Entre tanto, en el coche que los llevaba al hotel, Adalbert y Aldo reanudaban la conversación en el punto donde la habían dejado.

—A ver, tú que no te andas con rodeos, ¿a qué te referías antes cuando me has dicho que ibas a entrar en casa de Ferrals con o sin mi ayuda?

—No veo que la frase requiera ninguna explicación. Me parece que es clarísima —masculló Morosini—. De todas formas, añado que preferiría contar con tu ayuda. Desgraciadamente no poseo tus dotes de cerrajero.

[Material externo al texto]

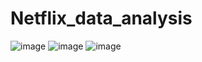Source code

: # Netflix_data_analysis
![image](https://github.com/Goutammeena03/Netflix_data_analysis/assets/125290702/8413c29c-2399-4d04-a201-00962f1f1eee)
![image](https://github.com/Goutammeena03/Netflix_data_analysis/assets/125290702/585880b8-f8ea-4ec1-810d-126573c5d844)
![image](https://github.com/Goutammeena03/Netflix_data_analysis/assets/125290702/c06fa52f-68b4-4e17-be36-49129b1b43c6)
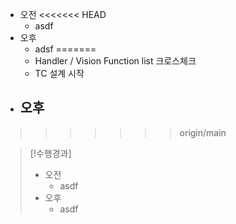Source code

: - 오전
<<<<<<< HEAD
	- asdf
- 오후
	- adsf
=======
	- Handler / Vision Function list 크로스체크
	- TC 설계 시작
- 오후
	- 
>>>>>>> origin/main

>[!수행경과]
>- 오전
>	- asdf
>- 오후
>	- asdf
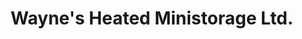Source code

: ---
title: "Wayne's Heated Ministorage Ltd."
url: /medicine-hat/waynes-heated-ministorage-ltd/
shop: storage rental
---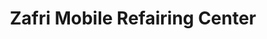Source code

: ---
title: "Zafri Mobile Refairing Center"
url: /karachi/zafri-mobile-refairing-center/
shop: mobile phone
---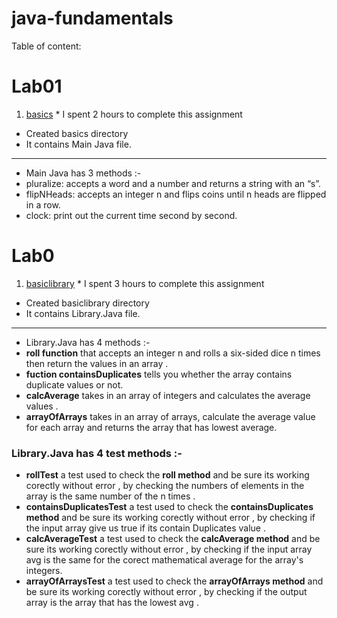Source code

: # java-fundamentals

Table of content:

# Lab01
1. [basics](./basics/Main.java) * I spent 2 hours to complete this assignment

- Created basics directory 
- It contains Main Java file.

--------------------------------------------------------------

- Main Java has 3 methods :-
- pluralize: accepts a word and a number and returns a string with  an “s”.
- flipNHeads: accepts an integer n and flips coins until n heads are flipped in a row.
- clock: print out the current time second by second. 



# Lab0
1. [basiclibrary](./basiclibrary/lib/src/main/java/basiclibrary/Library.java) * I spent 3 hours to complete this assignment

- Created basiclibrary directory 
- It contains Library.Java file.

--------------------------------------------------------------

- Library.Java  has 4 methods :-
- **roll function**  that accepts an integer n and rolls a six-sided dice n times then return the values in an array .
- **fuction containsDuplicates** tells you whether the array contains duplicate values or not.
- **calcAverage** takes in an array of integers and calculates the average values .
- **arrayOfArrays** takes in an array of arrays, calculate the average value for each array and returns the array that has lowest average.

### Library.Java  has 4 test methods :-
- **rollTest** a test used to check the **roll  method** and be sure its working corectly without error , by checking the numbers of elements in the array is the same number of the n times .
- **containsDuplicatesTest** a test used to check the **containsDuplicates  method** and be sure its working corectly without error , by checking if the input array give us true  if its contain Duplicates value .
- **calcAverageTest** a test used to check the **calcAverage  method** and be sure its working corectly without error , by checking if the input array avg is the same for the corect mathematical average for the array's integers.
- **arrayOfArraysTest** a test used to check the **arrayOfArrays  method** and be sure its working corectly without error , by checking if the output  array is the array that has the lowest avg .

—Justo lo que me imaginaba. No te falta osadía, ¿sabes? ¿Por qué no recurres a tu amiga Wanda?

—Sentiría causarle algún problema. Además, su abnegación ciega me inspira una confianza limitada. Con esa clase de mujeres nunca se sabe qué puede pasar. Si encontramos algo, es capaz de arrodillarse para dar gracias al Cielo y despertar a toda la casa. También he pensado en Sally, la camarera amiga de Bertram Cootes, pero eso nos obligaría a ponerla al corriente de la historia y no quiero hacerlo. Así que, como ves, sólo quedas tú —concluyó Aldo con serenidad.